Data excerpts section start
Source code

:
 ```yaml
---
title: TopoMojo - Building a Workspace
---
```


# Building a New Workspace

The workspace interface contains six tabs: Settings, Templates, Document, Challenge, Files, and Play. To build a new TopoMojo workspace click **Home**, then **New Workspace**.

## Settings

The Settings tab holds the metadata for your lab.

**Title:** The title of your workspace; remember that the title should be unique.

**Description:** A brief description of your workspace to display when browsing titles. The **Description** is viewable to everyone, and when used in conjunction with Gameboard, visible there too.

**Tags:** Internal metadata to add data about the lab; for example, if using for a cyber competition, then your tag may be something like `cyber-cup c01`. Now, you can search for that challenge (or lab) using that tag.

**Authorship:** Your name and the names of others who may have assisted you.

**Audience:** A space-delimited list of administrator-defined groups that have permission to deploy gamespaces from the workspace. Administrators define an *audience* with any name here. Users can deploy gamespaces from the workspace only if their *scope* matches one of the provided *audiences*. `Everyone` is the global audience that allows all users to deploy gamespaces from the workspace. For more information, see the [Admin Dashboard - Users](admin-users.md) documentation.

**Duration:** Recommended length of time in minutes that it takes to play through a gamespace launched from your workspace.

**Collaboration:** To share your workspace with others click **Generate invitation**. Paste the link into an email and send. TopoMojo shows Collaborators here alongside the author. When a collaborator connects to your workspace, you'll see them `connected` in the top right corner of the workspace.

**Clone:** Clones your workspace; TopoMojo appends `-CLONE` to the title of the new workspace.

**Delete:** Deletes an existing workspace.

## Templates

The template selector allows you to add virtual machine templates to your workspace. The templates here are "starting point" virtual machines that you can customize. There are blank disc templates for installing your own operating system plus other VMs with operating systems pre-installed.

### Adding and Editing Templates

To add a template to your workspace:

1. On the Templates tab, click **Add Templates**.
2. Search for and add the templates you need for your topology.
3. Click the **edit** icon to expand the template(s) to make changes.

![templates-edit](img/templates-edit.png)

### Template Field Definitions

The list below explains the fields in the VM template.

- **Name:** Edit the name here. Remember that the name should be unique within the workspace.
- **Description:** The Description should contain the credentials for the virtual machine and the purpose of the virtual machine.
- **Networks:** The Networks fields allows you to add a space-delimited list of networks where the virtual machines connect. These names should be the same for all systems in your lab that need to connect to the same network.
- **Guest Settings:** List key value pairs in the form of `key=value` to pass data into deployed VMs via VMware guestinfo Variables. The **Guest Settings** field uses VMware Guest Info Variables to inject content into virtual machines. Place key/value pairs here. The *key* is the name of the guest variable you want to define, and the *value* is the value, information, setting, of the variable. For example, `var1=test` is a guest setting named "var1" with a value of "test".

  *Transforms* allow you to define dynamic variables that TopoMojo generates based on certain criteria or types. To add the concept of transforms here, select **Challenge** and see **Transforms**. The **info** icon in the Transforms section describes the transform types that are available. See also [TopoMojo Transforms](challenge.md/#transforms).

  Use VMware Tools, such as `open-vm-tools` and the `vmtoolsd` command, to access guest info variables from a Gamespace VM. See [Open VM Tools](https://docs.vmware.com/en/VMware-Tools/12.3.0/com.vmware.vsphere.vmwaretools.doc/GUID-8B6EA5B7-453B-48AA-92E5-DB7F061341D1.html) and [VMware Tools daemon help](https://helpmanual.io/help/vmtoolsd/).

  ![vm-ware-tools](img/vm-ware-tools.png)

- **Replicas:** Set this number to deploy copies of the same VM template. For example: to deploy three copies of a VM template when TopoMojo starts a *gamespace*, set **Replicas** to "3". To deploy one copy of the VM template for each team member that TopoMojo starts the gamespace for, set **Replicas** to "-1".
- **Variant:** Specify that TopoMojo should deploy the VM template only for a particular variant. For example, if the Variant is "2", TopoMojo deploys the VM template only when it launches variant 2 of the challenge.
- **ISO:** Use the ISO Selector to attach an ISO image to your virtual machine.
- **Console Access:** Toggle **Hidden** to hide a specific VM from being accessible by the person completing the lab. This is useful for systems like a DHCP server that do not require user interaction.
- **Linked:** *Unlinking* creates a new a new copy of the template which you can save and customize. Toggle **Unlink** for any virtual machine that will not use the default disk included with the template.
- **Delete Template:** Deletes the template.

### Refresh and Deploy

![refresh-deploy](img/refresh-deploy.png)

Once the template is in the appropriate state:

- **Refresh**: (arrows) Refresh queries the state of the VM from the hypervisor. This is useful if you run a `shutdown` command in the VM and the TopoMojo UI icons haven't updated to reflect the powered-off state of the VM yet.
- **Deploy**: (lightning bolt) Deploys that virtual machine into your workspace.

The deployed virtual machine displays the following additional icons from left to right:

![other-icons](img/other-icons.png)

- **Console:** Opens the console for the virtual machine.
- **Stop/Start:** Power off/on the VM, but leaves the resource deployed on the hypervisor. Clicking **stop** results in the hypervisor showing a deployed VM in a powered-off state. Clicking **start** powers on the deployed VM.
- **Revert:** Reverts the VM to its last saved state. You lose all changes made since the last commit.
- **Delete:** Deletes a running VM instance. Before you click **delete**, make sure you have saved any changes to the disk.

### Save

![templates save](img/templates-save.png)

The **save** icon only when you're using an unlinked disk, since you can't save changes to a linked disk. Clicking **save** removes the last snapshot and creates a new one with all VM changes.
Data excerpts section end
Please give back, exactly as it stands above, the stretch from the line with "- Users](admin-users.md) documentation." through the line with "of the workspace.", and no line outside it.

### [Answer to this exercise]
**Audience:** A space-delimited list of administrator-defined groups that have permission to deploy gamespaces from the workspace. Administrators define an *audience* with any name here. Users can deploy gamespaces from the workspace only if their *scope* matches one of the provided *audiences*. `Everyone` is the global audience that allows all users to deploy gamespaces from the workspace. For more information, see the [Admin Dashboard - Users](admin-users.md) documentation.

**Duration:** Recommended length of time in minutes that it takes to play through a gamespace launched from your workspace.

**Collaboration:** To share your workspace with others click **Generate invitation**. Paste the link into an email and send. TopoMojo shows Collaborators here alongside the author. When a collaborator connects to your workspace, you'll see them `connected` in the top right corner of the workspace.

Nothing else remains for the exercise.